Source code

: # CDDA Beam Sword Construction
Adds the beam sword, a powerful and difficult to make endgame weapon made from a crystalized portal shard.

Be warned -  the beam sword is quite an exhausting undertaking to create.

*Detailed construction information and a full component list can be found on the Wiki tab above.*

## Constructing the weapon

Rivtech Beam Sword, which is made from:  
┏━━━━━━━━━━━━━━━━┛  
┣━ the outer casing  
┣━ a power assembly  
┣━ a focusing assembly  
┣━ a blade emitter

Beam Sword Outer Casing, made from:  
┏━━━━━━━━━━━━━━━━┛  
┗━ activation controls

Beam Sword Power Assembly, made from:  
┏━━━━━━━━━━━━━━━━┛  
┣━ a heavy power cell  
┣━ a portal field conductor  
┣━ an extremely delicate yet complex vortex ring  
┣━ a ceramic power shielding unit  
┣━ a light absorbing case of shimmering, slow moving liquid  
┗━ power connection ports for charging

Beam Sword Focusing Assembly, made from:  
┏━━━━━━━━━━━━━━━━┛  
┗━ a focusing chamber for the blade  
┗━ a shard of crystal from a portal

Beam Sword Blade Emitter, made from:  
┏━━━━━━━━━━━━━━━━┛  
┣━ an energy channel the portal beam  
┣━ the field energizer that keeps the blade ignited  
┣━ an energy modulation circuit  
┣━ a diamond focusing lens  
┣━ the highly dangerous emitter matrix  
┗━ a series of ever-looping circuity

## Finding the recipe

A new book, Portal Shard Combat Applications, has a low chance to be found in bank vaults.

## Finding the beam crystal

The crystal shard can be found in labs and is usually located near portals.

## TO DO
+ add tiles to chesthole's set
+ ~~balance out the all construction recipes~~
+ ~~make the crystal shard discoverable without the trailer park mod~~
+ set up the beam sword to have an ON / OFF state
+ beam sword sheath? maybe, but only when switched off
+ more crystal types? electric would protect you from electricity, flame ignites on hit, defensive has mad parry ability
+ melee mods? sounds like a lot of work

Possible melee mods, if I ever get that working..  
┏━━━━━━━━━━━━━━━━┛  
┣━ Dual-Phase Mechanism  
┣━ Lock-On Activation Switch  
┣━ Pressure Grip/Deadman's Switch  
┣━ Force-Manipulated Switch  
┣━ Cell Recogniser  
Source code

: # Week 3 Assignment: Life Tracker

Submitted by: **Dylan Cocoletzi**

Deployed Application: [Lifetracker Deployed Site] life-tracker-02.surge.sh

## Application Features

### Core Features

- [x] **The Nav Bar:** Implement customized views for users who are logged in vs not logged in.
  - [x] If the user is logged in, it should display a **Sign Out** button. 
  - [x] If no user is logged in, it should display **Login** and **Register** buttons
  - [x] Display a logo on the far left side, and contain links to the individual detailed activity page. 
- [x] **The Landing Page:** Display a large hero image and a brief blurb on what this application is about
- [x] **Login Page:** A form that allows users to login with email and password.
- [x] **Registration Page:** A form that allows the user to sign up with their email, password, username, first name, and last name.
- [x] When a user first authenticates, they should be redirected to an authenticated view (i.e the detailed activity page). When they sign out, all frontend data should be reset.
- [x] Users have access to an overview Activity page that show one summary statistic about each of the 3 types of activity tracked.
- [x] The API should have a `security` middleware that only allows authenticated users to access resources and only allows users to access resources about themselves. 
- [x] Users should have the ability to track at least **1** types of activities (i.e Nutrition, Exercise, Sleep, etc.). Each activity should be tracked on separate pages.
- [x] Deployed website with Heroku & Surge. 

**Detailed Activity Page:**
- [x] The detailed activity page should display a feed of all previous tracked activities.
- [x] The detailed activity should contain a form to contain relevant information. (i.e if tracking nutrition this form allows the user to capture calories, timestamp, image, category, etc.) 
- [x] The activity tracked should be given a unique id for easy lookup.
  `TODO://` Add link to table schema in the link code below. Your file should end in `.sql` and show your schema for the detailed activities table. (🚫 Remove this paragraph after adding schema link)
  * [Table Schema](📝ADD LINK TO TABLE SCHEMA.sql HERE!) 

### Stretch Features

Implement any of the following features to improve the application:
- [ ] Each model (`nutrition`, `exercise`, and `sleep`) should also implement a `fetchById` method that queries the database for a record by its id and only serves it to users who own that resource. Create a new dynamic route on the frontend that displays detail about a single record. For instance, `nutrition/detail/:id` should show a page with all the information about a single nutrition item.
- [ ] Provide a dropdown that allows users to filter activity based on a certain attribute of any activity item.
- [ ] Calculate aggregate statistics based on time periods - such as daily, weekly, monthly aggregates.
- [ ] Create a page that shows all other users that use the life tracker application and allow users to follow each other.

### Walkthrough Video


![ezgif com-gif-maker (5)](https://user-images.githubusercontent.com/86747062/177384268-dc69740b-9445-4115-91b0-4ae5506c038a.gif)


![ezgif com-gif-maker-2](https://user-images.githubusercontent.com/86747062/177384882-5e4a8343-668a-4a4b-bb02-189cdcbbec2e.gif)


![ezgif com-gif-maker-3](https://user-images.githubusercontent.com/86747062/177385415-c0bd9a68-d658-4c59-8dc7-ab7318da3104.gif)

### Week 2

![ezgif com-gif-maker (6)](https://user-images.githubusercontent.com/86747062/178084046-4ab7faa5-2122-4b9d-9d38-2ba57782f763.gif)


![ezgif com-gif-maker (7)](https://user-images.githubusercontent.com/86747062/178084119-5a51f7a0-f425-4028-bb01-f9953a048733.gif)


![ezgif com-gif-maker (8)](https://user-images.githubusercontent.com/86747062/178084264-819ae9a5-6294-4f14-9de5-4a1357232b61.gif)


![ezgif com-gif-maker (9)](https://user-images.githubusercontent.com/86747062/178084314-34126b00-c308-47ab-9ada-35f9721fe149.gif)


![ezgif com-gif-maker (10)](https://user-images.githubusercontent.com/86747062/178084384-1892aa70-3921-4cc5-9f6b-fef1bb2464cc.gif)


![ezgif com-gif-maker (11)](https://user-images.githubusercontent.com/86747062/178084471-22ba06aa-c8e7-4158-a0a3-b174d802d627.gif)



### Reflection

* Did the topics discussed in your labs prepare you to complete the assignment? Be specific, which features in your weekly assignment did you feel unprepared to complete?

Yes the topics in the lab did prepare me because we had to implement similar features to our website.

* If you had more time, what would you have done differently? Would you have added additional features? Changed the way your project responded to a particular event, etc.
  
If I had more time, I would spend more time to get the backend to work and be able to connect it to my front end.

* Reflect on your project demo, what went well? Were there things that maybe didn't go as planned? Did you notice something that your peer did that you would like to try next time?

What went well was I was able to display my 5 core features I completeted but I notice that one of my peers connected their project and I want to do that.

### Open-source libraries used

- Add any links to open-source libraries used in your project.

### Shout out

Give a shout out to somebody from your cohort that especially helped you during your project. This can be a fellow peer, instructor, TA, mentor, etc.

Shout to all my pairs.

### Aim of the exercise
What is needed is how many lines of the listing include the string "ability", given as a bare number.

### Answer below
2